[Opening Source data section]

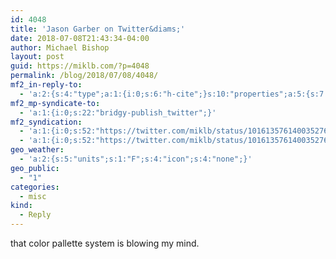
 ```yaml
---
id: 4048
title: 'Jason Garber on Twitter&diams;'
date: 2018-07-08T21:43:34-04:00
author: Michael Bishop
layout: post
guid: https://miklb.com/?p=4048
permalink: /blog/2018/07/08/4048/
mf2_in-reply-to:
  - 'a:2:{s:4:"type";a:1:{i:0;s:6:"h-cite";}s:10:"properties";a:5:{s:7:"summary";a:1:{i:0;s:59:"“USWDS 2.0 looks really sharp! https://t.co/q2FuTtU7Qs”";}s:4:"name";a:1:{i:0;s:23:"Jason Garber on Twitter";}s:3:"url";a:1:{i:0;s:54:"https://twitter.com/jgarber/status/1016122530342621185";}s:11:"publication";a:1:{i:0;s:7:"Twitter";}s:8:"featured";a:1:{i:0;s:77:"https://pbs.twimg.com/profile_images/477432461501034496/FXQYIgNy_400x400.jpeg";}}}'
mf2_mp-syndicate-to:
  - 'a:1:{i:0;s:22:"bridgy-publish_twitter";}'
mf2_syndication:
  - 'a:1:{i:0;s:52:"https://twitter.com/miklb/status/1016135761400352768";}'
  - 'a:1:{i:0;s:52:"https://twitter.com/miklb/status/1016135761400352768";}'
geo_weather:
  - 'a:2:{s:5:"units";s:1:"F";s:4:"icon";s:4:"none";}'
geo_public:
  - "1"
categories:
  - misc
kind:
  - Reply
---
```

that color pallette system is blowing my mind.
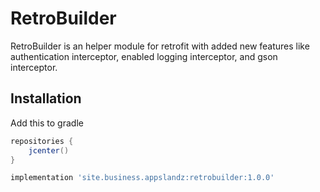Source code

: # RetroBuilder
RetroBuilder is an helper module for retrofit with added new features like authentication interceptor, enabled logging interceptor, and gson interceptor. 

## Installation
Add this to gradle
```gradle
repositories {
    jcenter()
}
```

```gradle
implementation 'site.business.appslandz:retrobuilder:1.0.0'
```
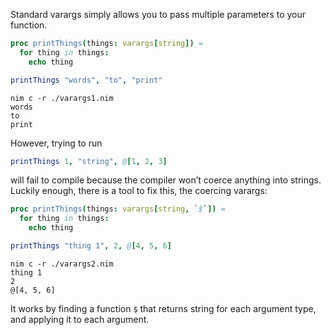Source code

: Standard varargs simply allows you to pass multiple parameters to your function.
```nim
proc printThings(things: varargs[string]) =
  for thing in things:
    echo thing

printThings "words", "to", "print"
```

```
nim c -r ./varargs1.nim
words
to
print
```
However, trying to run
```nim
printThings 1, "string", @[1, 2, 3]
```
will fail to compile because the compiler won’t coerce anything into strings. Luckily enough, there is a tool to fix this, the coercing varargs:
```nim
proc printThings(things: varargs[string, `$`]) =
  for thing in things:
    echo thing

printThings "thing 1", 2, @[4, 5, 6]
```

```
nim c -r ./varargs2.nim
thing 1
2
@[4, 5, 6]
```

It works by finding a function `$` that returns string for each argument type, and applying it to each argument.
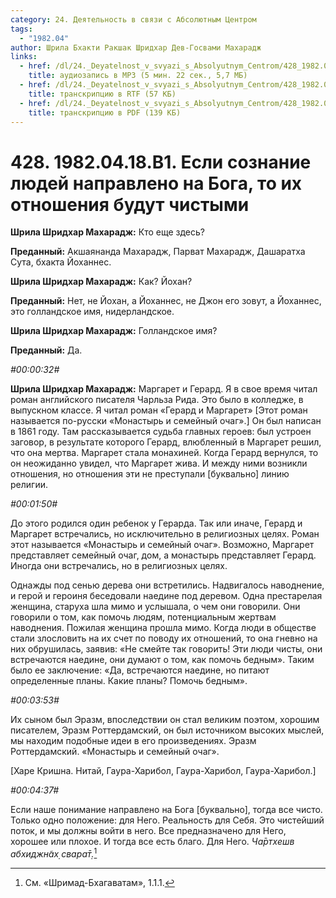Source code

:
 ```yaml
---
category: 24. Деятельность в связи с Абсолютным Центром
tags:
  - "1982.04"
author: Шрила Бхакти Ракшак Шридхар Дев-Госвами Махарадж
links:
  - href: /dl/24._Deyatelnost_v_svyazi_s_Absolyutnym_Centrom/428_1982.04.18.B1_SridharMj_Esli_soznanie_ljudej_napravleno_na_Boga_to_ih_otnoshenija_budut_chistymi.mp3
    title: аудиозапись в MP3 (5 мин. 22 сек., 5,7 МБ)
  - href: /dl/24._Deyatelnost_v_svyazi_s_Absolyutnym_Centrom/428_1982.04.18.B1_SridharMj_Esli_soznanie_ljudej_napravleno_na_Boga_to_ih_otnoshenija_budut_chistymi.rtf
    title: транскрипцию в RTF (57 КБ)
  - href: /dl/24._Deyatelnost_v_svyazi_s_Absolyutnym_Centrom/428_1982.04.18.B1_SridharMj_Esli_soznanie_ljudej_napravleno_na_Boga_to_ih_otnoshenija_budut_chistymi.pdf
    title: транскрипцию в PDF (139 КБ)
---
```


# 428. 1982.04.18.B1. Если сознание людей направлено на Бога, то их отношения будут чистыми

**Шрила Шридхар Махарадж:** Кто еще здесь?

**Преданный:** Акшаянанда Махарадж, Парват Махарадж, Дашаратха Сута, бхакта Йоханнес.

**Шрила Шридхар Махарадж:** Как? Йохан?

**Преданный:** Нет, не Йохан, а Йоханнес, не Джон его зовут, а Йоханнес, это голландское имя, нидерландское.

**Шрила Шридхар Махарадж:** Голландское имя?

**Преданный:** Да.

*#00:00:32#*

**Шрила Шридхар Махарадж:** Маргарет и Герард. Я в свое время читал роман английского писателя Чарльза Рида. Это было в колледже, в выпускном классе. Я читал роман «Герард и Маргарет» [Этот роман называется по-русски «Монастырь и семейный очаг».] Он был написан в 1861 году. Там рассказывается судьба главных героев: был устроен заговор, в результате которого Герард, влюбленный в Маргарет решил, что она мертва. Маргарет стала монахиней. Когда Герард вернулся, то он неожиданно увидел, что Маргарет жива. И между ними возникли отношения, но отношения эти не преступали [буквально] линию религии.

*#00:01:50#*

До этого родился один ребенок у Герарда. Так или иначе, Герард и Маргарет встречались, но исключительно в религиозных целях. Роман этот называется «Монастырь и семейный очаг». Возможно, Маргарет представляет семейный очаг, дом, а монастырь представляет Герард. Иногда они встречались, но в религиозных целях.

Однажды под сенью дерева они встретились. Надвигалось наводнение, и герой и героиня беседовали наедине под деревом. Одна престарелая женщина, старуха шла мимо и услышала, о чем они говорили. Они говорили о том, как помочь людям, потенциальным жертвам наводнения. Пожилая женщина прошла мимо. Когда люди в обществе стали злословить на их счет по поводу их отношений, то она гневно на них обрушилась, заявив: «Не смейте так говорить! Эти люди чисты, они встречаются наедине, они думают о том, как помочь бедным». Таким было ее заключение: «Да, встречаются наедине, но питают определенные планы. Какие планы? Помочь бедным».

*#00:03:53#*

Их сыном был Эразм, впоследствии он стал великим поэтом, хорошим писателем, Эразм Роттердамский, он был источником высоких мыслей, мы находим подобные идеи в его произведениях. Эразм Роттердамский. «Монастырь и семейный очаг».

[Харе Кришна. Нитай, Гаура-Харибол, Гаура-Харибол, Гаура-Харибол.]

*#00:04:37#*

Если наше понимание направлено на Бога [буквально], тогда все чисто. Только одно положение: для Него. Реальность для Себя. Это чистейший поток, и мы должны войти в него. Все предназначено для Него, хорошее или плохое. И тогда все есть благо. Для Него. *Ча̄ртхешв абхиджн̃ах̣ свара̄т̣.*[^_ftn1]



[^_ftn1]: См. «Шримад-Бхагаватам», 1.1.1.

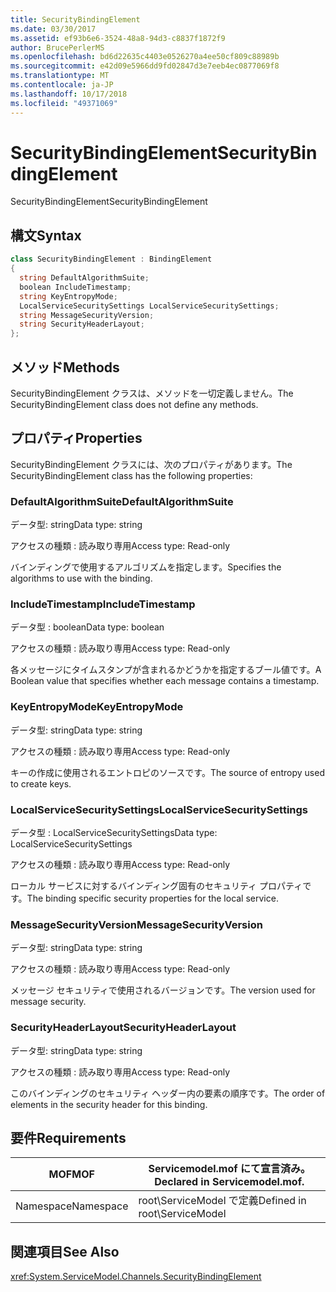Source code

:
 ```yaml
---
title: SecurityBindingElement
ms.date: 03/30/2017
ms.assetid: ef93b6e6-3524-48a8-94d3-c8837f1872f9
author: BrucePerlerMS
ms.openlocfilehash: bd6d22635c4403e0526270a4ee50cf809c88989b
ms.sourcegitcommit: e42d09e5966dd9fd02847d3e7eeb4ec0877069f8
ms.translationtype: MT
ms.contentlocale: ja-JP
ms.lasthandoff: 10/17/2018
ms.locfileid: "49371069"
---
```

# <a name="securitybindingelement"></a><span data-ttu-id="0dee3-102">SecurityBindingElement</span><span class="sxs-lookup"><span data-stu-id="0dee3-102">SecurityBindingElement</span></span>
<span data-ttu-id="0dee3-103">SecurityBindingElement</span><span class="sxs-lookup"><span data-stu-id="0dee3-103">SecurityBindingElement</span></span>  
  
## <a name="syntax"></a><span data-ttu-id="0dee3-104">構文</span><span class="sxs-lookup"><span data-stu-id="0dee3-104">Syntax</span></span>  
  
```csharp
class SecurityBindingElement : BindingElement  
{  
  string DefaultAlgorithmSuite;  
  boolean IncludeTimestamp;  
  string KeyEntropyMode;  
  LocalServiceSecuritySettings LocalServiceSecuritySettings;  
  string MessageSecurityVersion;  
  string SecurityHeaderLayout;  
};  
```  
  
## <a name="methods"></a><span data-ttu-id="0dee3-105">メソッド</span><span class="sxs-lookup"><span data-stu-id="0dee3-105">Methods</span></span>  
 <span data-ttu-id="0dee3-106">SecurityBindingElement クラスは、メソッドを一切定義しません。</span><span class="sxs-lookup"><span data-stu-id="0dee3-106">The SecurityBindingElement class does not define any methods.</span></span>  
  
## <a name="properties"></a><span data-ttu-id="0dee3-107">プロパティ</span><span class="sxs-lookup"><span data-stu-id="0dee3-107">Properties</span></span>  
 <span data-ttu-id="0dee3-108">SecurityBindingElement クラスには、次のプロパティがあります。</span><span class="sxs-lookup"><span data-stu-id="0dee3-108">The SecurityBindingElement class has the following properties:</span></span>  
  
### <a name="defaultalgorithmsuite"></a><span data-ttu-id="0dee3-109">DefaultAlgorithmSuite</span><span class="sxs-lookup"><span data-stu-id="0dee3-109">DefaultAlgorithmSuite</span></span>  
 <span data-ttu-id="0dee3-110">データ型: string</span><span class="sxs-lookup"><span data-stu-id="0dee3-110">Data type: string</span></span>  
  
 <span data-ttu-id="0dee3-111">アクセスの種類 : 読み取り専用</span><span class="sxs-lookup"><span data-stu-id="0dee3-111">Access type: Read-only</span></span>  
  
 <span data-ttu-id="0dee3-112">バインディングで使用するアルゴリズムを指定します。</span><span class="sxs-lookup"><span data-stu-id="0dee3-112">Specifies the algorithms to use with the binding.</span></span>  
  
### <a name="includetimestamp"></a><span data-ttu-id="0dee3-113">IncludeTimestamp</span><span class="sxs-lookup"><span data-stu-id="0dee3-113">IncludeTimestamp</span></span>  
 <span data-ttu-id="0dee3-114">データ型 : boolean</span><span class="sxs-lookup"><span data-stu-id="0dee3-114">Data type: boolean</span></span>  
  
 <span data-ttu-id="0dee3-115">アクセスの種類 : 読み取り専用</span><span class="sxs-lookup"><span data-stu-id="0dee3-115">Access type: Read-only</span></span>  
  
 <span data-ttu-id="0dee3-116">各メッセージにタイムスタンプが含まれるかどうかを指定するブール値です。</span><span class="sxs-lookup"><span data-stu-id="0dee3-116">A Boolean value that specifies whether each message contains a timestamp.</span></span>  
  
### <a name="keyentropymode"></a><span data-ttu-id="0dee3-117">KeyEntropyMode</span><span class="sxs-lookup"><span data-stu-id="0dee3-117">KeyEntropyMode</span></span>  
 <span data-ttu-id="0dee3-118">データ型: string</span><span class="sxs-lookup"><span data-stu-id="0dee3-118">Data type: string</span></span>  
  
 <span data-ttu-id="0dee3-119">アクセスの種類 : 読み取り専用</span><span class="sxs-lookup"><span data-stu-id="0dee3-119">Access type: Read-only</span></span>  
  
 <span data-ttu-id="0dee3-120">キーの作成に使用されるエントロピのソースです。</span><span class="sxs-lookup"><span data-stu-id="0dee3-120">The source of entropy used to create keys.</span></span>  
  
### <a name="localservicesecuritysettings"></a><span data-ttu-id="0dee3-121">LocalServiceSecuritySettings</span><span class="sxs-lookup"><span data-stu-id="0dee3-121">LocalServiceSecuritySettings</span></span>  
 <span data-ttu-id="0dee3-122">データ型 : LocalServiceSecuritySettings</span><span class="sxs-lookup"><span data-stu-id="0dee3-122">Data type: LocalServiceSecuritySettings</span></span>  
  
 <span data-ttu-id="0dee3-123">アクセスの種類 : 読み取り専用</span><span class="sxs-lookup"><span data-stu-id="0dee3-123">Access type: Read-only</span></span>  
  
 <span data-ttu-id="0dee3-124">ローカル サービスに対するバインディング固有のセキュリティ プロパティです。</span><span class="sxs-lookup"><span data-stu-id="0dee3-124">The binding specific security properties for the local service.</span></span>  
  
### <a name="messagesecurityversion"></a><span data-ttu-id="0dee3-125">MessageSecurityVersion</span><span class="sxs-lookup"><span data-stu-id="0dee3-125">MessageSecurityVersion</span></span>  
 <span data-ttu-id="0dee3-126">データ型: string</span><span class="sxs-lookup"><span data-stu-id="0dee3-126">Data type: string</span></span>  
  
 <span data-ttu-id="0dee3-127">アクセスの種類 : 読み取り専用</span><span class="sxs-lookup"><span data-stu-id="0dee3-127">Access type: Read-only</span></span>  
  
 <span data-ttu-id="0dee3-128">メッセージ セキュリティで使用されるバージョンです。</span><span class="sxs-lookup"><span data-stu-id="0dee3-128">The version used for message security.</span></span>  
  
### <a name="securityheaderlayout"></a><span data-ttu-id="0dee3-129">SecurityHeaderLayout</span><span class="sxs-lookup"><span data-stu-id="0dee3-129">SecurityHeaderLayout</span></span>  
 <span data-ttu-id="0dee3-130">データ型: string</span><span class="sxs-lookup"><span data-stu-id="0dee3-130">Data type: string</span></span>  
  
 <span data-ttu-id="0dee3-131">アクセスの種類 : 読み取り専用</span><span class="sxs-lookup"><span data-stu-id="0dee3-131">Access type: Read-only</span></span>  
  
 <span data-ttu-id="0dee3-132">このバインディングのセキュリティ ヘッダー内の要素の順序です。</span><span class="sxs-lookup"><span data-stu-id="0dee3-132">The order of elements in the security header for this binding.</span></span>  
  
## <a name="requirements"></a><span data-ttu-id="0dee3-133">要件</span><span class="sxs-lookup"><span data-stu-id="0dee3-133">Requirements</span></span>  
  
|<span data-ttu-id="0dee3-134">MOF</span><span class="sxs-lookup"><span data-stu-id="0dee3-134">MOF</span></span>|<span data-ttu-id="0dee3-135">Servicemodel.mof にて宣言済み。</span><span class="sxs-lookup"><span data-stu-id="0dee3-135">Declared in Servicemodel.mof.</span></span>|  
|---------|-----------------------------------|  
|<span data-ttu-id="0dee3-136">Namespace</span><span class="sxs-lookup"><span data-stu-id="0dee3-136">Namespace</span></span>|<span data-ttu-id="0dee3-137">root\ServiceModel で定義</span><span class="sxs-lookup"><span data-stu-id="0dee3-137">Defined in root\ServiceModel</span></span>|  
  
## <a name="see-also"></a><span data-ttu-id="0dee3-138">関連項目</span><span class="sxs-lookup"><span data-stu-id="0dee3-138">See Also</span></span>  
 <xref:System.ServiceModel.Channels.SecurityBindingElement>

[Closing Source data section]

What needs to be done
Show all lines from the listing above in which "methods" appears.

Answer to this problem
## <a name="methods"></a><span data-ttu-id="0dee3-105">メソッド</span><span class="sxs-lookup"><span data-stu-id="0dee3-105">Methods</span></span>  
 <span data-ttu-id="0dee3-106">SecurityBindingElement クラスは、メソッドを一切定義しません。</span><span class="sxs-lookup"><span data-stu-id="0dee3-106">The SecurityBindingElement class does not define any methods.</span></span>  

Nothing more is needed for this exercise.